The fate of Canada’s auto industry is linked to whether or not the nation’s leaders can convince FCA to reinvest into its Brampton, Ontario facility.

The Brampton Assembly plant is home to three of FCA’s biggest draws, the Chrysler 300, Dodge Charger, and Dodge Challenger. Yet, the high rate of production and quality found there clashes against the oldest paint shop the automaker has in North America, an aging line of assembly robots, and the trio themselves looking for a major makeover, Automotive News reports.

There’s also the fact FCA is already investing $2 billion into the Windsor Assembly facility in Windsor, Ontario, where a new generation of minivans are expected to begin production in 2016. The Brampton facility needs $1 billion to modernize, something CEO Sergio Marchionne may be wary of doing.

According to the Windsor Star, Marchionne approached the Canadian and Ontario governments last year with a request for a financial incentive package totalling $700 million to augment the $3.6 billion he planned to put into Windsor and Brampton.

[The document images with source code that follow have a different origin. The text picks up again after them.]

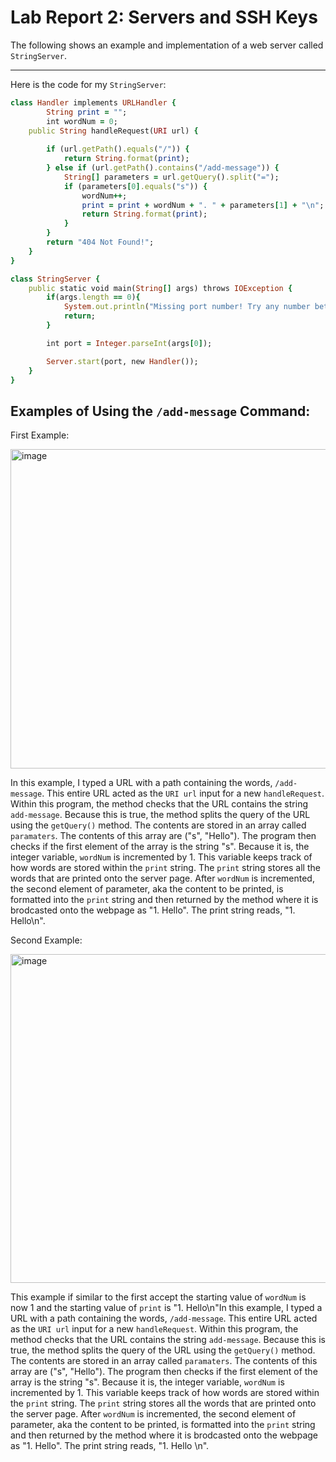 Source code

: # Lab Report 2: Servers and SSH Keys

The following shows an example and implementation of a web server called `StringServer`.

---
Here is the code for my `StringServer`:

```ruby
class Handler implements URLHandler {
        String print = "";
        int wordNum = 0;
    public String handleRequest(URI url) {
        
        if (url.getPath().equals("/")) {
            return String.format(print);
        } else if (url.getPath().contains("/add-message")) {
            String[] parameters = url.getQuery().split("=");
            if (parameters[0].equals("s")) {
                wordNum++;
                print = print + wordNum + ". " + parameters[1] + "\n";
                return String.format(print);
            }
        } 
        return "404 Not Found!";
    }
}

class StringServer {
    public static void main(String[] args) throws IOException {
        if(args.length == 0){
            System.out.println("Missing port number! Try any number between 1024 to 49151");
            return;
        }

        int port = Integer.parseInt(args[0]);

        Server.start(port, new Handler());
    }
}
```

## Examples of Using the `/add-message` Command:

First Example:

<img width="511" alt="image" src="https://github.com/egoswami1/cse15l-lab-reports/assets/114527221/1da0919e-3326-4273-a2f2-914a0d8d4f7c">

In this example, I typed a URL with a path containing the words, `/add-message`. This entire URL acted as the `URI url` input for a new `handleRequest`. Within this program, the method checks that the URL contains the string `add-message`. Because this is true, the method splits the query of the URL using the `getQuery()` method. The contents are stored in an array called `paramaters`. The contents of this array are ("s", "Hello"). The program then checks if the first element of the array is the string "s". Because it is, the integer variable, `wordNum` is incremented by 1. This variable keeps track of how words are stored within the `print` string. The `print` string stores all the words that are printed onto the server page. After `wordNum` is incremented, the second element of parameter, aka the content to be printed, is formatted into the `print` string and then returned by the method where it is brodcasted onto the webpage as "1. Hello". The print string reads, "1. Hello\n".

Second Example:

<img width="526" alt="image" src="https://github.com/egoswami1/cse15l-lab-reports/assets/114527221/fa146bbb-1197-4c08-8b14-2a4733b57234">

This example if similar to the first accept the starting value of `wordNum` is now 1 and the starting value of `print` is "1. Hello\n"In this example, I typed a URL with a path containing the words, `/add-message`. This entire URL acted as the `URI url` input for a new `handleRequest`. Within this program, the method checks that the URL contains the string `add-message`. Because this is true, the method splits the query of the URL using the `getQuery()` method. The contents are stored in an array called `paramaters`. The contents of this array are ("s", "Hello"). The program then checks if the first element of the array is the string "s". Because it is, the integer variable, `wordNum` is incremented by 1. This variable keeps track of how words are stored within the `print` string. The `print` string stores all the words that are printed onto the server page. After `wordNum` is incremented, the second element of parameter, aka the content to be printed, is formatted into the `print` string and then returned by the method where it is brodcasted onto the webpage as "1. Hello". The print string reads, "1. Hello \n".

He explained his reasoning before reporters during the 2015 Detroit Auto Show:

This commitment that we’re making is a multibillion dollar commitment. We have to resolve the issue about the competitiveness of this investment in Windsor. So, I have to make sure the environment and the conditions that support the investment are adequate to ensure a proper return on our capital. That means labour costs, that means everything.

Months later, Marchionne backed down from moving forward with the proposal, choosing to invest in Windsor on his own while Brampton remains left out in the cold.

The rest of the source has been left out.